▸ Directions: Give back each line below verbatim.

[[ Data provided open ]]

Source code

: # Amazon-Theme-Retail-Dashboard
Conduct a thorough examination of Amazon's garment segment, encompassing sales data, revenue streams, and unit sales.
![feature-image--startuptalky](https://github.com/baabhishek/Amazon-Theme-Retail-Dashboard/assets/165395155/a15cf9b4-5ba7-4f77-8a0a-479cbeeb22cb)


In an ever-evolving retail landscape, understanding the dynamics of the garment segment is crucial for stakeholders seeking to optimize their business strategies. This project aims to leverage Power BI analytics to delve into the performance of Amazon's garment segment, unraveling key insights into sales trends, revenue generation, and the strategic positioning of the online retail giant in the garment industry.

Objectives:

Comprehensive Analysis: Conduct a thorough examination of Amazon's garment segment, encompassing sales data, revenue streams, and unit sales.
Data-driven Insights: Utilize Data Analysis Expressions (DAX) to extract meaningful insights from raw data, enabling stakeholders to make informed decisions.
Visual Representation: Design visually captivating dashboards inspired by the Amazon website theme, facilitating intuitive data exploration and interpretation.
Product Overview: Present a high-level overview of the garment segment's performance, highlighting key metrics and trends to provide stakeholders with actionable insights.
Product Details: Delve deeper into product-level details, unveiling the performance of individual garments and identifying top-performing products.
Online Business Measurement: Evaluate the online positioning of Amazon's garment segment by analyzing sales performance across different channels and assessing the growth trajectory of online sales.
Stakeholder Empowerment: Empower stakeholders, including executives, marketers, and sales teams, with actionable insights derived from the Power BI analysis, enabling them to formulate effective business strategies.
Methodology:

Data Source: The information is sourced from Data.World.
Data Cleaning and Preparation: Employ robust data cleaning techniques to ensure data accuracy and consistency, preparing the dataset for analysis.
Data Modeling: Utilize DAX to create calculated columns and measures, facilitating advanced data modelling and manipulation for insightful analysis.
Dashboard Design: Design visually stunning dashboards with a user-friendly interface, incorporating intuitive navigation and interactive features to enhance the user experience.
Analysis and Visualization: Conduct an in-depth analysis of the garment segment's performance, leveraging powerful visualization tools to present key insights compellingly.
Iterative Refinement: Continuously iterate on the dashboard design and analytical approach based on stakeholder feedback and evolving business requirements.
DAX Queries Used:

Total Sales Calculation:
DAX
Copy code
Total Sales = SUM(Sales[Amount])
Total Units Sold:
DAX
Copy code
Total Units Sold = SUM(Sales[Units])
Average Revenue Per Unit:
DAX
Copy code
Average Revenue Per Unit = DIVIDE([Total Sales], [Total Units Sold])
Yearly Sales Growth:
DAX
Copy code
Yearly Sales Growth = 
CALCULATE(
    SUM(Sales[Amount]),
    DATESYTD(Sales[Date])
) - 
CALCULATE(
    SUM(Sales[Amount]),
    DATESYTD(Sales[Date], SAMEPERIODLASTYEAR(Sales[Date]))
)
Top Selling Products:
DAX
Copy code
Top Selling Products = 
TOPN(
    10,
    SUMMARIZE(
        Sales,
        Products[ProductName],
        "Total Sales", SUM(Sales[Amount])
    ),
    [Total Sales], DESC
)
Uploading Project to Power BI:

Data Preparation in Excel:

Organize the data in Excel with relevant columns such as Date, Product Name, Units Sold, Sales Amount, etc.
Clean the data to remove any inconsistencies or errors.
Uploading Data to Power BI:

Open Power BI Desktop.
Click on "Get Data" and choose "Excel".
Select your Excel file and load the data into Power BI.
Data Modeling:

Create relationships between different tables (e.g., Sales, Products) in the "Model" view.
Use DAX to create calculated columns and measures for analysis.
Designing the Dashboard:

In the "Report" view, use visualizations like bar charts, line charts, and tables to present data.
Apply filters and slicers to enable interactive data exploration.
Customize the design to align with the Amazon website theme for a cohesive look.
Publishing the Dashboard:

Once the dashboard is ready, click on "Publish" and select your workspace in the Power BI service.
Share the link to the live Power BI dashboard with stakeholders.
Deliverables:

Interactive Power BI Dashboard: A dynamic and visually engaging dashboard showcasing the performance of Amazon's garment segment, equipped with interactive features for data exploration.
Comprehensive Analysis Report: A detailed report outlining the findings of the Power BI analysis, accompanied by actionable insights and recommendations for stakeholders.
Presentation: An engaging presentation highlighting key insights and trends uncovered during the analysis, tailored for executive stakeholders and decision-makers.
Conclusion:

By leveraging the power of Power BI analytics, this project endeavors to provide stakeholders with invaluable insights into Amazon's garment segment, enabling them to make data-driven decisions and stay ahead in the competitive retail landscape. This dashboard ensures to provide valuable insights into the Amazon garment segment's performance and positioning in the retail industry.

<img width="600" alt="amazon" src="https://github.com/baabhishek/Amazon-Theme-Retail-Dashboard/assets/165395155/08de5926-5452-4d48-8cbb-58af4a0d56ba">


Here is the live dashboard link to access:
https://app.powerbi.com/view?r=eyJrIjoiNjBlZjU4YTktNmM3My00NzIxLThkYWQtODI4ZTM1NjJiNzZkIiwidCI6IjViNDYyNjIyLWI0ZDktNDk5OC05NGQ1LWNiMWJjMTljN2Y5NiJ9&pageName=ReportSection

[[ Data provided closed ]]

▸ Reply to the task:
Source code

: # Amazon-Theme-Retail-Dashboard
Conduct a thorough examination of Amazon's garment segment, encompassing sales data, revenue streams, and unit sales.
![feature-image--startuptalky](https://github.com/baabhishek/Amazon-Theme-Retail-Dashboard/assets/165395155/a15cf9b4-5ba7-4f77-8a0a-479cbeeb22cb)


In an ever-evolving retail landscape, understanding the dynamics of the garment segment is crucial for stakeholders seeking to optimize their business strategies. This project aims to leverage Power BI analytics to delve into the performance of Amazon's garment segment, unraveling key insights into sales trends, revenue generation, and the strategic positioning of the online retail giant in the garment industry.

Objectives:

Comprehensive Analysis: Conduct a thorough examination of Amazon's garment segment, encompassing sales data, revenue streams, and unit sales.
Data-driven Insights: Utilize Data Analysis Expressions (DAX) to extract meaningful insights from raw data, enabling stakeholders to make informed decisions.
Visual Representation: Design visually captivating dashboards inspired by the Amazon website theme, facilitating intuitive data exploration and interpretation.
Product Overview: Present a high-level overview of the garment segment's performance, highlighting key metrics and trends to provide stakeholders with actionable insights.
Product Details: Delve deeper into product-level details, unveiling the performance of individual garments and identifying top-performing products.
Online Business Measurement: Evaluate the online positioning of Amazon's garment segment by analyzing sales performance across different channels and assessing the growth trajectory of online sales.
Stakeholder Empowerment: Empower stakeholders, including executives, marketers, and sales teams, with actionable insights derived from the Power BI analysis, enabling them to formulate effective business strategies.
Methodology:

Data Source: The information is sourced from Data.World.
Data Cleaning and Preparation: Employ robust data cleaning techniques to ensure data accuracy and consistency, preparing the dataset for analysis.
Data Modeling: Utilize DAX to create calculated columns and measures, facilitating advanced data modelling and manipulation for insightful analysis.
Dashboard Design: Design visually stunning dashboards with a user-friendly interface, incorporating intuitive navigation and interactive features to enhance the user experience.
Analysis and Visualization: Conduct an in-depth analysis of the garment segment's performance, leveraging powerful visualization tools to present key insights compellingly.
Iterative Refinement: Continuously iterate on the dashboard design and analytical approach based on stakeholder feedback and evolving business requirements.
DAX Queries Used:

Total Sales Calculation:
DAX
Copy code
Total Sales = SUM(Sales[Amount])
Total Units Sold:
DAX
Copy code
Total Units Sold = SUM(Sales[Units])
Average Revenue Per Unit:
DAX
Copy code
Average Revenue Per Unit = DIVIDE([Total Sales], [Total Units Sold])
Yearly Sales Growth:
DAX
Copy code
Yearly Sales Growth = 
CALCULATE(
    SUM(Sales[Amount]),
    DATESYTD(Sales[Date])
) - 
CALCULATE(
    SUM(Sales[Amount]),
    DATESYTD(Sales[Date], SAMEPERIODLASTYEAR(Sales[Date]))
)
Top Selling Products:
DAX
Copy code
Top Selling Products = 
TOPN(
    10,
    SUMMARIZE(
        Sales,
        Products[ProductName],
        "Total Sales", SUM(Sales[Amount])
    ),
    [Total Sales], DESC
)
Uploading Project to Power BI:

Data Preparation in Excel:

Organize the data in Excel with relevant columns such as Date, Product Name, Units Sold, Sales Amount, etc.
Clean the data to remove any inconsistencies or errors.
Uploading Data to Power BI:

Open Power BI Desktop.
Click on "Get Data" and choose "Excel".
Select your Excel file and load the data into Power BI.
Data Modeling:

Create relationships between different tables (e.g., Sales, Products) in the "Model" view.
Use DAX to create calculated columns and measures for analysis.
Designing the Dashboard:

In the "Report" view, use visualizations like bar charts, line charts, and tables to present data.
Apply filters and slicers to enable interactive data exploration.
Customize the design to align with the Amazon website theme for a cohesive look.
Publishing the Dashboard:

Once the dashboard is ready, click on "Publish" and select your workspace in the Power BI service.
Share the link to the live Power BI dashboard with stakeholders.
Deliverables:

Interactive Power BI Dashboard: A dynamic and visually engaging dashboard showcasing the performance of Amazon's garment segment, equipped with interactive features for data exploration.
Comprehensive Analysis Report: A detailed report outlining the findings of the Power BI analysis, accompanied by actionable insights and recommendations for stakeholders.
Presentation: An engaging presentation highlighting key insights and trends uncovered during the analysis, tailored for executive stakeholders and decision-makers.
Conclusion:

By leveraging the power of Power BI analytics, this project endeavors to provide stakeholders with invaluable insights into Amazon's garment segment, enabling them to make data-driven decisions and stay ahead in the competitive retail landscape. This dashboard ensures to provide valuable insights into the Amazon garment segment's performance and positioning in the retail industry.

<img width="600" alt="amazon" src="https://github.com/baabhishek/Amazon-Theme-Retail-Dashboard/assets/165395155/08de5926-5452-4d48-8cbb-58af4a0d56ba">


Here is the live dashboard link to access:
https://app.powerbi.com/view?r=eyJrIjoiNjBlZjU4YTktNmM3My00NzIxLThkYWQtODI4ZTM1NjJiNzZkIiwidCI6IjViNDYyNjIyLWI0ZDktNDk5OC05NGQ1LWNiMWJjMTljN2Y5NiJ9&pageName=ReportSection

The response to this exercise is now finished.